'how to exclude null values in array_agg like in string_agg using postgres?

If I use array_agg to collect names, I get my names separated by commas, but in case there is a null value, that null is also taken as a name in the aggregate. For example :

SELECT g.id,
       array_agg(CASE WHEN g.canonical = 'Y' THEN g.users ELSE NULL END) canonical_users,
       array_agg(CASE WHEN g.canonical = 'N' THEN g.users ELSE NULL END) non_canonical_users
FROM groups g
GROUP BY g.id;

it returns ,Larry,Phil instead of just Larry,Phil (in my 9.1.2, it shows NULL,Larry,Phil).

Instead, if I use string_agg(), it shows me only the names (without empty commas or nulls).

The problem is that I have Postgres 8.4 installed on the server, and string_agg() doesn't work there. Is there any way to make array_agg work similar to string_agg() ?



Solution 1:[1]

With postgresql-9.3 one can do this;

SELECT g.id,
   array_remove(array_agg(CASE WHEN g.canonical = 'Y' THEN g.users ELSE NULL END), NULL) canonical_users,
   array_remove(array_agg(CASE WHEN g.canonical = 'N' THEN g.users ELSE NULL END), NULL) non_canonical_users
FROM groups g 
GROUP BY g.id;

Update: with postgresql-9.4;

SELECT g.id,
   array_agg(g.users) FILTER (WHERE g.canonical = 'Y') canonical_users,
   array_agg(g.users) FILTER (WHERE g.canonical = 'N') non_canonical_users
FROM groups g 
GROUP BY g.id;

Update (2022-02-19): also with postgresql-9.4;

This results in an empty array when all values in an array are null instead of returning null;

SELECT g.id,
  coalesce( array_agg(g.users) FILTER (WHERE g.canonical = 'Y'), '{}' ) canonical_users,
  coalesce( array_agg(g.users) FILTER (WHERE g.canonical = 'N'), '{}' ) non_canonical_users
FROM groups g 
GROUP BY g.id;

Solution 2:[2]

If you are looking for a modern answer to the general question of how to remove a NULL from an array, it is:

array_remove(your_array, NULL)

I was specifically curious about performance and wanted to compare this to the best possible alternative:

CREATE OR REPLACE FUNCTION strip_nulls(
    IN array_in ANYARRAY
)
RETURNS anyarray AS
'
SELECT
    array_agg(a)
FROM unnest(array_in) a
WHERE
    a IS NOT NULL
;
'
LANGUAGE sql
;

Doing a pgbench test proved (with high confidence) that array_remove() is a little more than twice as fast. I did my test on double precision numbers with a variety of array sizes (10, 100 and 1000 elements) and random NULLs in between.

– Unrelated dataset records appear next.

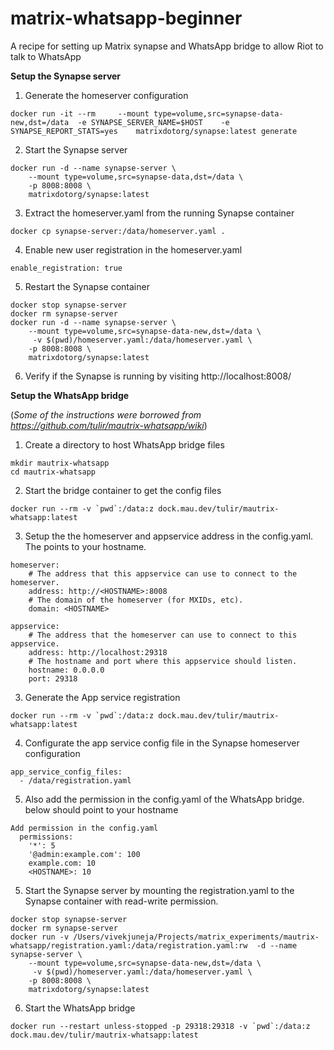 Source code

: # matrix-whatsapp-beginner
A recipe for setting up Matrix synapse and WhatsApp bridge to allow Riot to talk to WhatsApp

**Setup the Synapse server**

1. Generate the homeserver configuration
```
docker run -it --rm     --mount type=volume,src=synapse-data-new,dst=/data  -e SYNAPSE_SERVER_NAME=$HOST    -e SYNAPSE_REPORT_STATS=yes    matrixdotorg/synapse:latest generate
```

2. Start the Synapse server
```
docker run -d --name synapse-server \
    --mount type=volume,src=synapse-data,dst=/data \
    -p 8008:8008 \
    matrixdotorg/synapse:latest
```

3. Extract the homeserver.yaml from the running Synapse container
```
docker cp synapse-server:/data/homeserver.yaml .
```

4. Enable new user registration in the homeserver.yaml
```
enable_registration: true
```

5. Restart the Synapse container

```
docker stop synapse-server
docker rm synapse-server
docker run -d --name synapse-server \
    --mount type=volume,src=synapse-data-new,dst=/data \
     -v $(pwd)/homeserver.yaml:/data/homeserver.yaml \
    -p 8008:8008 \
    matrixdotorg/synapse:latest
```

6. Verify if the Synapse is running by visiting http://localhost:8008/


**Setup the WhatsApp bridge**

(*Some of the instructions were borrowed from https://github.com/tulir/mautrix-whatsapp/wiki*)

1. Create a directory to host WhatsApp bridge files
```
mkdir mautrix-whatsapp
cd mautrix-whatsapp
```

2. Start the bridge container to get the config files
```
docker run --rm -v `pwd`:/data:z dock.mau.dev/tulir/mautrix-whatsapp:latest
```

3. Setup the the homeserver and appservice address in the config.yaml. The <HOSTNAME> points to your hostname. 
```
homeserver:
    # The address that this appservice can use to connect to the homeserver.
    address: http://<HOSTNAME>:8008
    # The domain of the homeserver (for MXIDs, etc).
    domain: <HOSTNAME>

appservice:
    # The address that the homeserver can use to connect to this appservice.
    address: http://localhost:29318
    # The hostname and port where this appservice should listen.
    hostname: 0.0.0.0
    port: 29318
```
3. Generate the App service registration

``` 
docker run --rm -v `pwd`:/data:z dock.mau.dev/tulir/mautrix-whatsapp:latest
```

4. Configurate the app service config file in the Synapse homeserver configuration
```
app_service_config_files:
  - /data/registration.yaml
```

5. Also add the permission in the config.yaml of the WhatsApp bridge. <HOSTNAME> below should point to your hostname
```
Add permission in the config.yaml 
  permissions:
    '*': 5
    '@admin:example.com': 100
    example.com: 10
    <HOSTNAME>: 10
```

5. Start the Synapse server by mounting the registration.yaml to the Synapse container with read-write permission. 
```
docker stop synapse-server
docker rm synapse-server
docker run -v /Users/vivekjuneja/Projects/matrix_experiments/mautrix-whatsapp/registration.yaml:/data/registration.yaml:rw  -d --name synapse-server \
    --mount type=volume,src=synapse-data-new,dst=/data \
     -v $(pwd)/homeserver.yaml:/data/homeserver.yaml \
    -p 8008:8008 \
    matrixdotorg/synapse:latest
```

6. Start the WhatsApp bridge
```
docker run --restart unless-stopped -p 29318:29318 -v `pwd`:/data:z dock.mau.dev/tulir/mautrix-whatsapp:latest
```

It's also worth noting that this can be used to remove blanks ('' != NULL). But the second parameter accepts anyelement, and since it is most likely they you'd be indicating a blank with a string literal, make sure to cast it to the form you want, usually a non-array.

For example:

select array_remove(array['abc', ''], ''::text);

If you try:

select array_remove(array['abc', ''], '');

it will assume that the '' is TEXT[] (array) and will throw this error:

ERROR: malformed array literal: ""

Solution 3:[3]

In solving the general question of removing nulls from array aggregates there are two main ways of attacking the problem: either doing array_agg(unnest(array_agg(x)) or creating a custom aggregate.

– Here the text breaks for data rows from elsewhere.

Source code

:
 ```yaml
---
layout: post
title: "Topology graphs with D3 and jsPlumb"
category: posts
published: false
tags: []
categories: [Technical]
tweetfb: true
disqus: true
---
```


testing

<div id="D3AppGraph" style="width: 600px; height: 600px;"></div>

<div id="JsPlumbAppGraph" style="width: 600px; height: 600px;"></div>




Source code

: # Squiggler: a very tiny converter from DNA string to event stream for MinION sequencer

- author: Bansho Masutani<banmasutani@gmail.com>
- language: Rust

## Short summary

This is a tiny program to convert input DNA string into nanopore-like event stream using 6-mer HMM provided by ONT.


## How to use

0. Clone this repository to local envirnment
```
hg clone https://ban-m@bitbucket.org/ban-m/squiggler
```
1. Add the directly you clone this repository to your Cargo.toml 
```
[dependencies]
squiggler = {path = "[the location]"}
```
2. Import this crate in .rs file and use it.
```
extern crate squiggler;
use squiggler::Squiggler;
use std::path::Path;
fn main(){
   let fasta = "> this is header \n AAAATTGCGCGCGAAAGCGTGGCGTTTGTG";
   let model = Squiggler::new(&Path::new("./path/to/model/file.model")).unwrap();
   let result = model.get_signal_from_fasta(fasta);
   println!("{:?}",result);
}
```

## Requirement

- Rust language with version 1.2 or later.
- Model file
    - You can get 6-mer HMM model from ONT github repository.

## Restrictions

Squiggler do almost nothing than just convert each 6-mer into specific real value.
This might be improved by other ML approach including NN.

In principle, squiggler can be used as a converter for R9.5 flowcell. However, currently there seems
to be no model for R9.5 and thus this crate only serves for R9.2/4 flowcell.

The first is of the form shown above:

SELECT 
    array_agg(u) 
FROM (
    SELECT 
        unnest(
            array_agg(v)
        ) as u 
    FROM 
        x
    ) un
WHERE 
    u IS NOT NULL;

The second:

/*
With reference to
http://ejrh.wordpress.com/2011/09/27/denormalisation-aggregate-function-for-postgresql/
*/
CREATE OR REPLACE FUNCTION fn_array_agg_notnull (
    a anyarray
    , b anyelement
) RETURNS ANYARRAY
AS $$
BEGIN

    IF b IS NOT NULL THEN
        a := array_append(a, b);
    END IF;

    RETURN a;

END;
$$ IMMUTABLE LANGUAGE 'plpgsql';

CREATE AGGREGATE array_agg_notnull(ANYELEMENT) (
    SFUNC = fn_array_agg_notnull,
    STYPE = ANYARRAY,
    INITCOND = '{}'
);

Calling the second is (naturally) a little nicer looking than the first:

select array_agg_notnull(v) from x;

Solution 4:[4]

I am adding this even though this this thread is quite old, but I ran into this neat trick that works quite well on small arrays. It runs on Postgres 8.4+ without additional libraries or functions.

string_to_array(array_to_string(array_agg(my_column)))::int[]

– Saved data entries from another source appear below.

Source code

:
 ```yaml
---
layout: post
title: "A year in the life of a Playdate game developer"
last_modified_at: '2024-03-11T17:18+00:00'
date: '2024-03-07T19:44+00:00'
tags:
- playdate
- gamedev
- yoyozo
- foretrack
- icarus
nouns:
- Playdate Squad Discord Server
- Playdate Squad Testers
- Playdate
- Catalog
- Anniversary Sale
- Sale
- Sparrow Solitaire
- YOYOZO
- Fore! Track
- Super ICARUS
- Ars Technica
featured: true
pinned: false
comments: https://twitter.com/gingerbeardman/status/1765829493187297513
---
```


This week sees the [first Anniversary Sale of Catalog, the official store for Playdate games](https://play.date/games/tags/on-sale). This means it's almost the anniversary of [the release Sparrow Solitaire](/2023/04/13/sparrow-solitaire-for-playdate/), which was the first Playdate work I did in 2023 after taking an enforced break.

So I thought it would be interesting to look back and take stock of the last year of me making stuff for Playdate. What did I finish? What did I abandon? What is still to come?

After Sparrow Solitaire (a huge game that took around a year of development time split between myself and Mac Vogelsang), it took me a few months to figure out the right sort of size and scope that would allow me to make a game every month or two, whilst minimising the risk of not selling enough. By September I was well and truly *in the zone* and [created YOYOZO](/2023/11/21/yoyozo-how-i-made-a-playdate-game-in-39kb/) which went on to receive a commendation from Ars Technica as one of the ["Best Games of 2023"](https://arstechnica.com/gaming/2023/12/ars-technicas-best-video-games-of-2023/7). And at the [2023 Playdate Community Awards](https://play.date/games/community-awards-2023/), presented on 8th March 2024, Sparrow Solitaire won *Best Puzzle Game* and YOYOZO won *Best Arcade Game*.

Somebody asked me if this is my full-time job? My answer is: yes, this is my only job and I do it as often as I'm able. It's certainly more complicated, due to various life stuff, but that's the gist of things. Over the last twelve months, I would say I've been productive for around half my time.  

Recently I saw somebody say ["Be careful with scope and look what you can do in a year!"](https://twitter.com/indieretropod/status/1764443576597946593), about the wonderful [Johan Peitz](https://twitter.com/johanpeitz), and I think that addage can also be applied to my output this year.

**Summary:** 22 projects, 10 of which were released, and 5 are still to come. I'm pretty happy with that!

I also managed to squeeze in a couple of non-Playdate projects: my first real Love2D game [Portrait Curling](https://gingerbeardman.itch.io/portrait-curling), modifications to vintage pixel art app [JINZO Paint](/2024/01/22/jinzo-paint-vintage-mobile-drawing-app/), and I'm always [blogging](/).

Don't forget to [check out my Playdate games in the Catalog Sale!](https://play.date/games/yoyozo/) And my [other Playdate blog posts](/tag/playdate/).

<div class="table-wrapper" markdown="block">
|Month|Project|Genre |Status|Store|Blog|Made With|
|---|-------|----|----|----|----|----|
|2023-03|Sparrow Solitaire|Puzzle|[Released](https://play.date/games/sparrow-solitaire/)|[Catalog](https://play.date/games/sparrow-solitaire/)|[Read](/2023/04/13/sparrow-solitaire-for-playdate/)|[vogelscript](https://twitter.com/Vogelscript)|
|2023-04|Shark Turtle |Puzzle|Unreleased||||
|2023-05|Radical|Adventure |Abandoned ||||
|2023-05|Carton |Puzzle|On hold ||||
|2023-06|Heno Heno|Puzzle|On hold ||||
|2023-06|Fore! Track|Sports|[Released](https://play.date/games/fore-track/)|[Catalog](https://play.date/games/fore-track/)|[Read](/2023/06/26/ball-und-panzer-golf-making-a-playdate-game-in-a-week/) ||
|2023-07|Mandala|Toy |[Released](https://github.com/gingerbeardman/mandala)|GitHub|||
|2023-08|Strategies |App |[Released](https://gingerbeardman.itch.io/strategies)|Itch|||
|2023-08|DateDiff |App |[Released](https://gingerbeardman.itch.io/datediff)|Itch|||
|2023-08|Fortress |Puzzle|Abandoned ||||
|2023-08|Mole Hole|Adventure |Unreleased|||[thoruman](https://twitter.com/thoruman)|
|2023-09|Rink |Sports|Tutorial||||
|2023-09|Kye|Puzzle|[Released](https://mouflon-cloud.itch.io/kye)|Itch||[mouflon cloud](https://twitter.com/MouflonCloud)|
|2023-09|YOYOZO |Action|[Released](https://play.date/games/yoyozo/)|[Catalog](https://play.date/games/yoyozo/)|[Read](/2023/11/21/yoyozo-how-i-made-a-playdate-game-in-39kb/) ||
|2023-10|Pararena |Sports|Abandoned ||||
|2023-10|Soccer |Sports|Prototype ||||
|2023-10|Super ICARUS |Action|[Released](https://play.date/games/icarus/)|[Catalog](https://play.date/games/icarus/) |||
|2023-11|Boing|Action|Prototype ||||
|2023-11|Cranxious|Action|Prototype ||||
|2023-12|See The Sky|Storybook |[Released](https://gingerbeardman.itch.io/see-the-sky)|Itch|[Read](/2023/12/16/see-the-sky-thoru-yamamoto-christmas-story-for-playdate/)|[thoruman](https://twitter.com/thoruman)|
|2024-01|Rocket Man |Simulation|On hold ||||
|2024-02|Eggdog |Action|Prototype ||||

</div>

The array_to_string() method actually gets rid of the nulls.

Solution 5:[5]

You should wrap your array_agg with array_remove.

SELECT g.id,
       array_remove(array_agg(CASE WHEN g.canonical = 'Y' THEN g.users ELSE NULL END), NULL) canonical_users,
       array_remove(array_agg(CASE WHEN g.canonical = 'N' THEN g.users ELSE NULL END), NULL) non_canonical_users
FROM groups g
GROUP BY g.id;

Solution 6:[6]

As has been suggested in the comments you can write a function to replace nulls in an array, however as also pointed out in the thread linked to in the comments, this kind of defeats the efficiency of the aggregate function if you have to create an aggregate, split it then aggregate it again.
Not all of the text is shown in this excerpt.